Each turn, a player rolls six special dice with values of 1 through 3 or a symbol indicating an Attack, Heal or Energy result. Numbers score victory points, Attacks take swipes at other monsters, Heals allow you to regain health points or evolve your monster, and Energy results allow for the collection of green cubes to spend on special ability cards. With three Heart results, not only does your monster heal but it also allows you to pull an Evolve card which gives you monster specific upgrades. Players choose to re-roll some or all of their dice three times each turn before finishing up and passing the dice.

Through the “king of the hill” action of the game, monsters jump in and out of Tokyo to heal and avoid being attacked by the other menacing players. Once you’re strong enough, you can choose to charge your monster back into Tokyo. The special ability and evolution cards give you added strengths to affect your and your opponents’ monsters. The expansions for the game add additional cards and room for 5-7 players so two monsters can occupy Tokyo and nearby Tokyo Bay simultaneously. The artwork of the cards and combinations of monster evolutions and special cards makes for a lot of variety and fun as the monsters pound away at each other until 20 victory points are achieved or all other monsters are destroyed.

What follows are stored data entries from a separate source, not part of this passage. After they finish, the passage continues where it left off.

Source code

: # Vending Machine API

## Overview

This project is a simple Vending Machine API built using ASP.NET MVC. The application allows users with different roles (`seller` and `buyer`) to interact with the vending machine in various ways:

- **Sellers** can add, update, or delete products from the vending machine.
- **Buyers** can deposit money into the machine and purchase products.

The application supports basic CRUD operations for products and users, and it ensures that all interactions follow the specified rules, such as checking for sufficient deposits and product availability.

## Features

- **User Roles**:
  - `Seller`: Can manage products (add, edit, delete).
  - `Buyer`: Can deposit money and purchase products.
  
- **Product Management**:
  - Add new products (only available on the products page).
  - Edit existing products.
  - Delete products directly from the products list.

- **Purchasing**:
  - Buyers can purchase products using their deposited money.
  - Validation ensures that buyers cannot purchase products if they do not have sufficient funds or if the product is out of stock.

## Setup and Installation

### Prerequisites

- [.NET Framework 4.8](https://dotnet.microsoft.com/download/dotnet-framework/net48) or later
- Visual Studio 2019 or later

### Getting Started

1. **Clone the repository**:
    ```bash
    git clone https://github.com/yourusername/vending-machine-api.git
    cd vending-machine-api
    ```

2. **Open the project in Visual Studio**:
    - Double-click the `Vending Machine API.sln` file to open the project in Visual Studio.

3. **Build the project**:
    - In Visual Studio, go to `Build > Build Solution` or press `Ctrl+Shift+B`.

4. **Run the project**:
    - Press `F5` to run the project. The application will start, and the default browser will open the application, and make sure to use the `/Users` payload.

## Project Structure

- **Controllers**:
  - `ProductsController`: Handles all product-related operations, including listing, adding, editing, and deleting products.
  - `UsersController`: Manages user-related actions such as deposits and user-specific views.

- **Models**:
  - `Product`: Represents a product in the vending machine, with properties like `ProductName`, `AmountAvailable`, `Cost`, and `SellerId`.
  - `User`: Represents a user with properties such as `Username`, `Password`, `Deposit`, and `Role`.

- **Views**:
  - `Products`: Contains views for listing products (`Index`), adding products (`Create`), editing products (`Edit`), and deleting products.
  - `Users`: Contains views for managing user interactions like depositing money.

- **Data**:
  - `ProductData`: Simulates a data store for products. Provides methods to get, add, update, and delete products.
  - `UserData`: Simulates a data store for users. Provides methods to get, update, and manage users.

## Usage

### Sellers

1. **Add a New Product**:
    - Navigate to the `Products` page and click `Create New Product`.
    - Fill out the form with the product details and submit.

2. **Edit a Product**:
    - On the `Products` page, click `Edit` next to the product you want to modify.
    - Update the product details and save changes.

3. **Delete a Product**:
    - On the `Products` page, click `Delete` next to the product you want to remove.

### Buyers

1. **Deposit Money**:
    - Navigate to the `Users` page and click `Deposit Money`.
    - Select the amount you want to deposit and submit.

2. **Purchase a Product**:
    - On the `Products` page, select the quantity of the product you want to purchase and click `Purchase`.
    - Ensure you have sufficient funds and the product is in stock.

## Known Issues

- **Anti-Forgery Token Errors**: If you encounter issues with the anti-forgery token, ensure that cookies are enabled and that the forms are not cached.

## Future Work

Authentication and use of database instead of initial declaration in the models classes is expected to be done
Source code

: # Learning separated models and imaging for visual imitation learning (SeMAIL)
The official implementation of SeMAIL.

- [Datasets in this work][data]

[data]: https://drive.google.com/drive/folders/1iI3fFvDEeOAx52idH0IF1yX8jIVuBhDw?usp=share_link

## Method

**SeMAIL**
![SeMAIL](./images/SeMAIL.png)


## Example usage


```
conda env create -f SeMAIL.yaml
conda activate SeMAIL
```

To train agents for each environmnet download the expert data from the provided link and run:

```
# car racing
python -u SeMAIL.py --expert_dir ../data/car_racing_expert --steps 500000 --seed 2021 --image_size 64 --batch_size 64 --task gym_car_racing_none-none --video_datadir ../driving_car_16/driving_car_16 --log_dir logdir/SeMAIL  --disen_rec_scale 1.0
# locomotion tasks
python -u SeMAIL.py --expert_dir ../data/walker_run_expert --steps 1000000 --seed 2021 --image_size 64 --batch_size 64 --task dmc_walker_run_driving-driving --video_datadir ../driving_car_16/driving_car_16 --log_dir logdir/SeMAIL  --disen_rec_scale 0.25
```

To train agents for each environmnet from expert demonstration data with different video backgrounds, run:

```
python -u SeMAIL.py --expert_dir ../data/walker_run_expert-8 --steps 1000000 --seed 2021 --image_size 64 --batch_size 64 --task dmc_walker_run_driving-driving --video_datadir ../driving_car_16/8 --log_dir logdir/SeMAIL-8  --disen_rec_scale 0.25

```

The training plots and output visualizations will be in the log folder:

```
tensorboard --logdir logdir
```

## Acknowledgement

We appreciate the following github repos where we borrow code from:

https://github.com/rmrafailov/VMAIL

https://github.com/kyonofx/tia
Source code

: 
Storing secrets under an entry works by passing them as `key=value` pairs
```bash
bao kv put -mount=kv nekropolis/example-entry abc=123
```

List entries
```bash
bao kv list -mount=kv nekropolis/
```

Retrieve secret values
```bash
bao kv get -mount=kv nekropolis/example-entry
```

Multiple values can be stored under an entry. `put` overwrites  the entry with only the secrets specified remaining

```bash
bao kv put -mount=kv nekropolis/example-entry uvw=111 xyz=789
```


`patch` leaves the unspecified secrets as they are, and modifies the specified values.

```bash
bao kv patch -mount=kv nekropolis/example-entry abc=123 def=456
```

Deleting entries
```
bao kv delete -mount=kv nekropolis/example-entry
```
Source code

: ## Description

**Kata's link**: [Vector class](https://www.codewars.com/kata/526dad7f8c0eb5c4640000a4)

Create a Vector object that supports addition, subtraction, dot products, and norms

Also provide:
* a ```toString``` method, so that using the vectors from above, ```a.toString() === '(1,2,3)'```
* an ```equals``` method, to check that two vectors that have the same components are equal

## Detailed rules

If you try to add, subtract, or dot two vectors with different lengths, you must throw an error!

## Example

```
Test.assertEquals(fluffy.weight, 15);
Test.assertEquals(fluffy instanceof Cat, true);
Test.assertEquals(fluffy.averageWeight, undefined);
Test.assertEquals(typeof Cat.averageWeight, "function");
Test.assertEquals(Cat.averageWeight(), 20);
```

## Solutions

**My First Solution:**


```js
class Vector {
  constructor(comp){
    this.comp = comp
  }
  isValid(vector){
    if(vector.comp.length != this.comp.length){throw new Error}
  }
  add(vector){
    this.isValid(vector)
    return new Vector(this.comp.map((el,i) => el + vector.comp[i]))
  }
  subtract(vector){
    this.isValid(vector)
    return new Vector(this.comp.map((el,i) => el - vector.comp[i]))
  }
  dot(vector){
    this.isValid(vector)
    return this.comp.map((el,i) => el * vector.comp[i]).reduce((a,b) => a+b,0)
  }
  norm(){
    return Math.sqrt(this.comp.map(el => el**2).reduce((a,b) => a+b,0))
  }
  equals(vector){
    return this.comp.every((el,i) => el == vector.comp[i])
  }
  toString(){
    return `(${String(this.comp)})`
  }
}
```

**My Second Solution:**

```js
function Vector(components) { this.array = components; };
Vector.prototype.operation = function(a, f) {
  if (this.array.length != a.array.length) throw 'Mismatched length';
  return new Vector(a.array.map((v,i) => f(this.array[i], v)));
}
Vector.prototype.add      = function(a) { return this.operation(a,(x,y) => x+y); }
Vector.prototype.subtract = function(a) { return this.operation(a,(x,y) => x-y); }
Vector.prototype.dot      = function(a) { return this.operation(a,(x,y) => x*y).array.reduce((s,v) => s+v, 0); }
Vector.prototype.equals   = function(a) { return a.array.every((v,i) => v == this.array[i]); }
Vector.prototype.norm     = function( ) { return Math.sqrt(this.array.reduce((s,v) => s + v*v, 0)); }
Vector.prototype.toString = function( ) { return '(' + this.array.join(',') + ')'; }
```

There’s no battling monsters or references to Roman Polanski’s classic 1974 modern noir movie Chinatown in the boardgame Chinatown, but a different kind of intrigue abounds on these streets. Released in 1999 by Z-Man Games, Chinatown is a club favorite at this point for its pure economic strategy play. In the game, a map shows a series a of city blocks with numbered lots all set within the street grid of Chinatown. In six turns (or years), each player first draws and selects random building lots and businesses. Businesses include such common Chinatown landmarks like dim sum restaurants, pet stores, antique shops, florists, jewelers, laundries and factories. Players need to build businesses on their lots to earn rent. For example, a tea house requires three contiguous lots to complete while a restaurant requires six. The bigger the business, the more rent collected at the end of each turn. Partially-completed businesses can score modestly (maybe $10,000 per turn) but a sprawling big business can earn big money each round ($100,000 or more). Strategy might focus on completing multiple small businesses, one or two larger ones or a mixture of businesses of all sizes. The player with the most money at the end of the game wins.


Unlike a more typical economic game like Monopoly, Chinatown is very fluid and involves little in the way of traditional game mechanics. There is no set play within a turn, no dice and a minimal amount of chance in the game. Players can buy or trade combinations of lots, businesses and money through an open negotiation process which only ends when there’s an agreement for no more that round. You might offer a business another player needs in exchange for a building lot you need on one of your blocks. During the draw phase, not only are you thinking of the lots you need to build your businesses but those which may prove valuable to your opponents. Balancing what you earn in a trade and what another player may gain in the exchange makes for both a competitive and collaborative game, much like the environemnt you would fine in any dense Chinatown.

Whether you’re up for some giant monsters slugging it out in Tokyo or some urban development on the crowded streets of Chinatown, both King of Tokyo and Chinatown make for very different but very entertaining games. At just around $40 each, these games are a sure thing for any group of new or experienced gamers looking for some quick yet engaging play.